Matteo Bandello (French: Mathieu Bandel; c. 1480 – 1562) was an Italian writer, mostly known for his novellas.

Matteo Bandello was born at Castelnuovo Scrivia, near Tortona (current Piedmont), c. 1480. He received a good education, and entered the church, but does not seem to have been very interested in theology. For many years he lived at Mantua and Castel Goffredo, and superintended the education of the celebrated Lucrezia Gonzaga, in whose honour he composed a long poem. The decisive Battle of Pavia, as a result of which Lombardy was taken by the emperor, compelled Bandello to flee; his house at Milan was burnt and his property confiscated. He took refuge with Cesare Fregoso, an Italian general in the French service, whom he accompanied into France.

He was later raised to the bishopric of Agen, a town in which he resided for many years before his death in 1562. Bandello wrote a number of poems, but his fame rests entirely on his extensive collection of Novelle, or tales (1554, 1573), which have been extremely popular. They belong to the same genre as Boccaccio’s Decameron and Marguerite de Navarre’s Heptameron. The common origin of them all is to be found in the old French fabliaux, though some well-known tales are evidently Eastern, and others classical. Bandello’s novellas are thought the best of those written in imitation of the Decameron, though Italian critics find fault with them for negligence and inelegance of style.

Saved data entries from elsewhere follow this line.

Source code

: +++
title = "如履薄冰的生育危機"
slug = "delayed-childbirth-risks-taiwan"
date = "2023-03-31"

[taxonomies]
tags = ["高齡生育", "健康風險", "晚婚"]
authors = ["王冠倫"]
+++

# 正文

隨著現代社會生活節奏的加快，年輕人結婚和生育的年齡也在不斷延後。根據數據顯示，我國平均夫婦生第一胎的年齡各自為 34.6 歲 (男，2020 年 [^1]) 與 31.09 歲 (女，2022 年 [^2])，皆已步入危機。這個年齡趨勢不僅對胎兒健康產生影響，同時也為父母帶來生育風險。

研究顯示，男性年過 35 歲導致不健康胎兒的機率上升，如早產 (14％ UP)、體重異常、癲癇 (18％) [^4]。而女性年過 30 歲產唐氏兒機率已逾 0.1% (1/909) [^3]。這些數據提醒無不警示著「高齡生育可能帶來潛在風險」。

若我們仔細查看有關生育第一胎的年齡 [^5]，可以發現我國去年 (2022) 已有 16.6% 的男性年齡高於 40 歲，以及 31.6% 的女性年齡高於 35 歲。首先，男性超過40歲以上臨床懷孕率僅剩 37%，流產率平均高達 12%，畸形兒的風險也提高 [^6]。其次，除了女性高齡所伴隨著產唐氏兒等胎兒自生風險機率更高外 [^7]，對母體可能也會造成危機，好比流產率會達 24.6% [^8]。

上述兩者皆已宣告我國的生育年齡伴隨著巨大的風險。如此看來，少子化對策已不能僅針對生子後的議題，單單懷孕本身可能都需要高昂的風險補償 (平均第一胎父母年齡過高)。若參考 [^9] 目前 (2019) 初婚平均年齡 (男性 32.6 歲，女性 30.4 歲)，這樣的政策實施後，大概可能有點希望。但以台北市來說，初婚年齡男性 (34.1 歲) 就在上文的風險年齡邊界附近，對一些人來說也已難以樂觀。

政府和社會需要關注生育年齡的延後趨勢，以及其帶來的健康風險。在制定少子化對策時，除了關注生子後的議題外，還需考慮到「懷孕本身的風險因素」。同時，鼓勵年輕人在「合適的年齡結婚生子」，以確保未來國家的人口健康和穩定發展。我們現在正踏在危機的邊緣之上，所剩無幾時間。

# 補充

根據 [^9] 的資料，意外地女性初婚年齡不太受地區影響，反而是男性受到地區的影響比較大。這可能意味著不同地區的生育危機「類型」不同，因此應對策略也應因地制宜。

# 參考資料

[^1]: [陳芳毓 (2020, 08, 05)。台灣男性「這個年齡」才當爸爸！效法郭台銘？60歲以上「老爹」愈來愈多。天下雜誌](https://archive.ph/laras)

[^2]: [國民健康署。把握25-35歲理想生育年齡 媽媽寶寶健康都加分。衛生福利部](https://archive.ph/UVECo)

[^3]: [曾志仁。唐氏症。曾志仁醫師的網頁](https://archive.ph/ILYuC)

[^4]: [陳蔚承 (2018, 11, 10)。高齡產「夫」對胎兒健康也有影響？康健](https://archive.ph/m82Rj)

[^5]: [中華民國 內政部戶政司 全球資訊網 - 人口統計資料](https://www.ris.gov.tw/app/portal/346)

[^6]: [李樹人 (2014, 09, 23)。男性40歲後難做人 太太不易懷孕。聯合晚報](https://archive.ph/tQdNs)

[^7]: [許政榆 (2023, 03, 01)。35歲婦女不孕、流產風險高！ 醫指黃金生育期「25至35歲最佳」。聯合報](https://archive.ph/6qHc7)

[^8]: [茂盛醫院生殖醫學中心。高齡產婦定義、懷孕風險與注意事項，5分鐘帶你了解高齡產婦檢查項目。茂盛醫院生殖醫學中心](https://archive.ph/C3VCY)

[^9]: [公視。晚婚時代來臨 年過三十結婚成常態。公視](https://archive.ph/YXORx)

The stories on which William Shakespeare based several of his plays (Much Ado about Nothing, Romeo and Juliet and Twelfth Night in particular) were supplied by Bandello, probably through Belleforest and Pierre Boaistuau whose stories were later translated into English by William Paynter and included in his The Palace of Pleasure. Another of his stories includes "The countess of Cellant", a distortion of Challand, a northwest region of Italy.